3. Lässt sich das Werk in drei Sätzen beschreiben, ohne die Begriffe „faszinierend“, „magisch“, „verträumt“ oder „Licht und Schatten“ zu bemühen? Wenn nein, fehlt ihm möglicherweise die formale Sparsamkeit, die Studioglas verlangt.
Diese Prüfsteine sind nicht absolut, aber sie trennen schnell, was substanziell ist von dem, was nur glänzt. Der letzte Punkt ist besonders nützlich, weil er den Sammler zwingt, die Wirkung des Objekts in eine präzise Sprache zu übersetzen. Wer nur von Atmosphäre sprechen kann, hat das Werk vielleicht noch nicht lange genug angesehen.

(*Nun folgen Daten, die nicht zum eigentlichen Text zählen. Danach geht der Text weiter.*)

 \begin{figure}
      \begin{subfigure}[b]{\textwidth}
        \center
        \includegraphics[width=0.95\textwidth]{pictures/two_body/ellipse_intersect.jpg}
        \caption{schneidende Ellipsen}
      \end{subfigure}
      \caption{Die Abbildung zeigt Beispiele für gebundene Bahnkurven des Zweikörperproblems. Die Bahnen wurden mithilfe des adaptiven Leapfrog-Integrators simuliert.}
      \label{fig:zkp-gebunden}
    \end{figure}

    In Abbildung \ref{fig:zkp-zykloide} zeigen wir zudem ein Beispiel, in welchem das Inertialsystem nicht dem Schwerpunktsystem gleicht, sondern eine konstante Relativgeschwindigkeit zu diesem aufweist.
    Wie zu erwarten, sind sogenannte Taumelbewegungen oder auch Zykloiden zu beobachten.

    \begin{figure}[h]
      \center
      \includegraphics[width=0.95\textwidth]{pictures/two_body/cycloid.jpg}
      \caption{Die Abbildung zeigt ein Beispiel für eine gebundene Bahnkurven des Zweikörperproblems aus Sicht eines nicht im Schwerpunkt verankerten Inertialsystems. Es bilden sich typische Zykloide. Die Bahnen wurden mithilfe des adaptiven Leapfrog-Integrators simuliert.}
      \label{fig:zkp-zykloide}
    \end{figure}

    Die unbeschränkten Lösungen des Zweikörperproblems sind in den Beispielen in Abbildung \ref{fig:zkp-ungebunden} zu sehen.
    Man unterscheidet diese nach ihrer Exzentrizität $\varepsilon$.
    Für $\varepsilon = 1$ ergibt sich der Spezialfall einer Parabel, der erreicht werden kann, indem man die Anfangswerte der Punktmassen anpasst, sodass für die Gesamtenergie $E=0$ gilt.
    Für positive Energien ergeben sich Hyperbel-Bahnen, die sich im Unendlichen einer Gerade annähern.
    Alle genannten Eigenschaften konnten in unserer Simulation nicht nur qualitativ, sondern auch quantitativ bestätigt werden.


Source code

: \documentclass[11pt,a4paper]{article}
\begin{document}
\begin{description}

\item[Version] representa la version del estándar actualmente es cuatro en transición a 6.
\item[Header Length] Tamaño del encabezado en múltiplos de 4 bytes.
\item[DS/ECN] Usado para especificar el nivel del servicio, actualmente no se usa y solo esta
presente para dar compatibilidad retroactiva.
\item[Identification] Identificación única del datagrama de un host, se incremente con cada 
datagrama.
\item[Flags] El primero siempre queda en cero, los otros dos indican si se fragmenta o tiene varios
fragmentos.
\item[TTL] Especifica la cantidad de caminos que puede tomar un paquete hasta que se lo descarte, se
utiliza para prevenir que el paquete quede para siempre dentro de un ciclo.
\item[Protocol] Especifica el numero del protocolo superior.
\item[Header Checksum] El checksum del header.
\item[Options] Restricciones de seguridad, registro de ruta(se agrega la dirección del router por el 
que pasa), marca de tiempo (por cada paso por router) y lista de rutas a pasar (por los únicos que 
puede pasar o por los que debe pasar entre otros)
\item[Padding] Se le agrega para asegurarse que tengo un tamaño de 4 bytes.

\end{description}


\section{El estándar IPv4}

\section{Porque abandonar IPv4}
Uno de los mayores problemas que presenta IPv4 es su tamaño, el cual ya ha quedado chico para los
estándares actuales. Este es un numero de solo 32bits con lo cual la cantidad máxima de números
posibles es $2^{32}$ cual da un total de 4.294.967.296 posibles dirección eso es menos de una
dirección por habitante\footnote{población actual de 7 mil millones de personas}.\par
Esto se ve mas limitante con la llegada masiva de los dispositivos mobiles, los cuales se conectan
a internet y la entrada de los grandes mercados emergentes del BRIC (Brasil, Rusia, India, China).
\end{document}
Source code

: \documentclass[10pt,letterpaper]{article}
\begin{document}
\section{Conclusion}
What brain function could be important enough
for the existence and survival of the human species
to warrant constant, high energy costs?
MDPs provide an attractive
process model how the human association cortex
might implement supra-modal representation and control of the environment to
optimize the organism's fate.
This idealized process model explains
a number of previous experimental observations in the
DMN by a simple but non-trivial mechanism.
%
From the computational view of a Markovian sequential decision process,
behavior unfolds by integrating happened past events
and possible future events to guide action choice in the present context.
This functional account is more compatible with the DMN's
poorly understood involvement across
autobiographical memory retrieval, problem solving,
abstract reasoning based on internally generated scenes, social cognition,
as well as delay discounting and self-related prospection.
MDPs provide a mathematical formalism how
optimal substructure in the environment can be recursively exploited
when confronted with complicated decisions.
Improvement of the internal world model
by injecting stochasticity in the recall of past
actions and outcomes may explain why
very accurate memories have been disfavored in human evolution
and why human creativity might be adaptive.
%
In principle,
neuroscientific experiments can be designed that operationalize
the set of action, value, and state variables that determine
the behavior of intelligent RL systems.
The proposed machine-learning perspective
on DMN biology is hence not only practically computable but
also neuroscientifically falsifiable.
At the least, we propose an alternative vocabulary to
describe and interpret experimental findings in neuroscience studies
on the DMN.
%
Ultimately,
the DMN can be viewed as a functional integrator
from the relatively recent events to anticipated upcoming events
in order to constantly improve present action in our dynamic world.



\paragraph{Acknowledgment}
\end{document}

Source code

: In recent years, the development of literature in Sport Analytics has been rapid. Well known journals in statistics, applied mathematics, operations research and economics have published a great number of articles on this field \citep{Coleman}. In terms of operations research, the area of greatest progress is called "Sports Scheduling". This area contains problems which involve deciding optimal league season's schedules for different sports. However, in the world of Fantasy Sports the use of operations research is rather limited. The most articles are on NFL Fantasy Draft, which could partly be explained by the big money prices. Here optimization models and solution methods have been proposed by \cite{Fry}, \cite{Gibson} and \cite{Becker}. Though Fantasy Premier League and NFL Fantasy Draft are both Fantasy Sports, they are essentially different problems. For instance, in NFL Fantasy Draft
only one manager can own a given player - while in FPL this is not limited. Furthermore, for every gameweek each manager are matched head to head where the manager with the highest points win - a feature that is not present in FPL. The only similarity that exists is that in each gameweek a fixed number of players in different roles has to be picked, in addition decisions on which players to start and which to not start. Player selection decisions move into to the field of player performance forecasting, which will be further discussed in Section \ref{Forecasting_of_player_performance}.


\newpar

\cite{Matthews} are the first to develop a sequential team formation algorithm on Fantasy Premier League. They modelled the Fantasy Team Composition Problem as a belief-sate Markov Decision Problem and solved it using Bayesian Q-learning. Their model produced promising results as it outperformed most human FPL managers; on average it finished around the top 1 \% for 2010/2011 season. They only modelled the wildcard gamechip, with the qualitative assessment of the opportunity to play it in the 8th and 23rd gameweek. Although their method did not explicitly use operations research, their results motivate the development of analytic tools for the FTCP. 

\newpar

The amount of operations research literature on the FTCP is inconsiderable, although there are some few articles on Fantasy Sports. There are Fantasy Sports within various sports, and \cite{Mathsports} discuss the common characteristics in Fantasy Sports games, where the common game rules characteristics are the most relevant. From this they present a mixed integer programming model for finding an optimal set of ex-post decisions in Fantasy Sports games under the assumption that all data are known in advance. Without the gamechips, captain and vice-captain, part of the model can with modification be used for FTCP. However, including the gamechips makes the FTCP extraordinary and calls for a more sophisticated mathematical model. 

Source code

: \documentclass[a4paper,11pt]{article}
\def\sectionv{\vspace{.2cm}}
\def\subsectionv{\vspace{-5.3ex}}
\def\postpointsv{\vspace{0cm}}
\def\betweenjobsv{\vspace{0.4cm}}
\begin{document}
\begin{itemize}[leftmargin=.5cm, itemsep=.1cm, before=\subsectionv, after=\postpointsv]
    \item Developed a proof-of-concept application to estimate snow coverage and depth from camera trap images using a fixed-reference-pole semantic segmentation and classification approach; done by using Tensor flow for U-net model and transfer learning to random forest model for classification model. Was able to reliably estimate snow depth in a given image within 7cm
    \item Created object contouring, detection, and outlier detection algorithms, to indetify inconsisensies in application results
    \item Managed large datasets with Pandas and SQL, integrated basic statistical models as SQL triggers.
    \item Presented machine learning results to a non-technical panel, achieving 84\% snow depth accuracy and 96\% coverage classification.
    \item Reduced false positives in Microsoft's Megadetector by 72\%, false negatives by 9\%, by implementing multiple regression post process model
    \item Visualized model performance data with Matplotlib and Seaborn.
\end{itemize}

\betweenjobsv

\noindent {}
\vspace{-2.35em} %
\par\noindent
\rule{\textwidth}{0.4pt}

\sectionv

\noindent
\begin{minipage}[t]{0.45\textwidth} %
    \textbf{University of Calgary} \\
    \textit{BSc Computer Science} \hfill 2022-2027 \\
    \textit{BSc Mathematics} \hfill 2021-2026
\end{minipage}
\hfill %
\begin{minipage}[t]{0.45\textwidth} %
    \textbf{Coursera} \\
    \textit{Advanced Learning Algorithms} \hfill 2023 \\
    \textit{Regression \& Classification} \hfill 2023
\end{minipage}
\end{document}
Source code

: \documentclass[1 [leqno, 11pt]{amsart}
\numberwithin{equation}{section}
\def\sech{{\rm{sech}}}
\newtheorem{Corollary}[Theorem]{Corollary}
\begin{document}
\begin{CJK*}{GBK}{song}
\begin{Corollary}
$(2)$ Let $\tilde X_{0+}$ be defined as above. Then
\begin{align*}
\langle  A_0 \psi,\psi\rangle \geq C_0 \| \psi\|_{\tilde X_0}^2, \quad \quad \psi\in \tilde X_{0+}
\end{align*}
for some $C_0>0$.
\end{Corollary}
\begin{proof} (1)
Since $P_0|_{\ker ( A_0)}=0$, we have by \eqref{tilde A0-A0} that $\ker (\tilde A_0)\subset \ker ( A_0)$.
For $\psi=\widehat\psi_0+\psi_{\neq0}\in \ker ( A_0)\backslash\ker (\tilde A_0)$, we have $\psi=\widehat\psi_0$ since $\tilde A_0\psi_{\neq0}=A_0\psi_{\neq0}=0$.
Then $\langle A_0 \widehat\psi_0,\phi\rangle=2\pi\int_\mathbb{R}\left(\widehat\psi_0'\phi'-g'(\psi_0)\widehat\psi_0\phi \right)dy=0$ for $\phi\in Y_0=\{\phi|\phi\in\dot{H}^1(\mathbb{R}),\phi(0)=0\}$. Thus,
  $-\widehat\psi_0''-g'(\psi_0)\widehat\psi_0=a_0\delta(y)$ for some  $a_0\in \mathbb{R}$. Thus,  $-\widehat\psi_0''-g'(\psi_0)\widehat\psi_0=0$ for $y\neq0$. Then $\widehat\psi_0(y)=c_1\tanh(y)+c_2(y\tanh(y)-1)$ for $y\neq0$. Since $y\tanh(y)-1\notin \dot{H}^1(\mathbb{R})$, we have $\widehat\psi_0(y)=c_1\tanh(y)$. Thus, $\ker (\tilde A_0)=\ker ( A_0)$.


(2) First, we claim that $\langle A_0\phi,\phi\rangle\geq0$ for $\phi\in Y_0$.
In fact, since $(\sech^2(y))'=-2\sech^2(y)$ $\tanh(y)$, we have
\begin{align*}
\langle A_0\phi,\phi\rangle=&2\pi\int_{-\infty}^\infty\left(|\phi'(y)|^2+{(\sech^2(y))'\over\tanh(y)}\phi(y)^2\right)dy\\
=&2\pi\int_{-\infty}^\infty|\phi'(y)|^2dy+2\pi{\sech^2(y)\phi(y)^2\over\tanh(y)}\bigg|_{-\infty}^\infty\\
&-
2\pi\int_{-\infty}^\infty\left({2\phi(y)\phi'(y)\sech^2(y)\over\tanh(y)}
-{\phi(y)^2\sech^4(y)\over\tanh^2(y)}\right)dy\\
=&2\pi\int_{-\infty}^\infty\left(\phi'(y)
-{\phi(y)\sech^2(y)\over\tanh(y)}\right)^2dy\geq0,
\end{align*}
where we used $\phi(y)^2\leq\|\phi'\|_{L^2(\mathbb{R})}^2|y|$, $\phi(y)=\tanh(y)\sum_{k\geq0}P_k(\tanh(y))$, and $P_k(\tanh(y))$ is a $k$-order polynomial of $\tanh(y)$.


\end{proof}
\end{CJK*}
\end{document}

Schluss: Eine Sammlung verlangt Haltung
Wer am Anfang einer Studioglas-Sammlung steht, sollte sich weniger fragen, was er kaufen kann, als was er langfristig vertreten will. Die Auktionsmärkte sind unzuverlässig, die Galerien beratungsabhängig, die Moden wechselnd. Was bleibt, ist die Qualität der Stücke und die Konsistenz der Auswahl.
Drei Empfehlungen sind deshalb belastbarer als jede Marktprognose:
1. Lesen Sie Erwin Eischs eigene Schriften zur Glaskunst. Sie sind ein wichtiges Dokument zur intellektuellen Begründung der Bewegung im deutschen Sprachraum und liefern die Argumentationsbasis, ohne die jede Sammlungsidee beliebig wirkt.
2. Besuchen Sie die genannten Museen mehrfach, in wechselnden Ausstellungen, und vergleichen Sie die Generationen. Gehen Sie dabei nicht nur auf die großen Namen zu. Oft zeigt ein weniger prominentes Werk besonders deutlich, wie Technik, Form und Haltung zusammenfinden – oder auseinanderfallen.
3. Kaufen Sie langsam. Lieber ein Werk pro Saison, das Ihre These stärkt, als zehn, die sie verwässern. Die Geduld ist im Studioglas kein Nachteil, sondern Tugend – und dieselbe Tugend, die den Künstler am Ofen auszeichnet.
Eine Studioglas-Sammlung ist kein Statussymbol. Sie ist ein Argument in Glas. Wer das verstanden hat, sammelt nicht mehr Dekoration, sondern Geschichte: die Geschichte einer Bewegung, die in Toledo als Idee formuliert wurde, in Frauenau mit Eischs eigenem Ofen ihre deutsche Praxis fand und im Bild-Werk als Bildungs- und Begegnungsort weitergetragen wird. Genau diese Unterscheidungen machen aus gekauften Objekten eine Sammlung.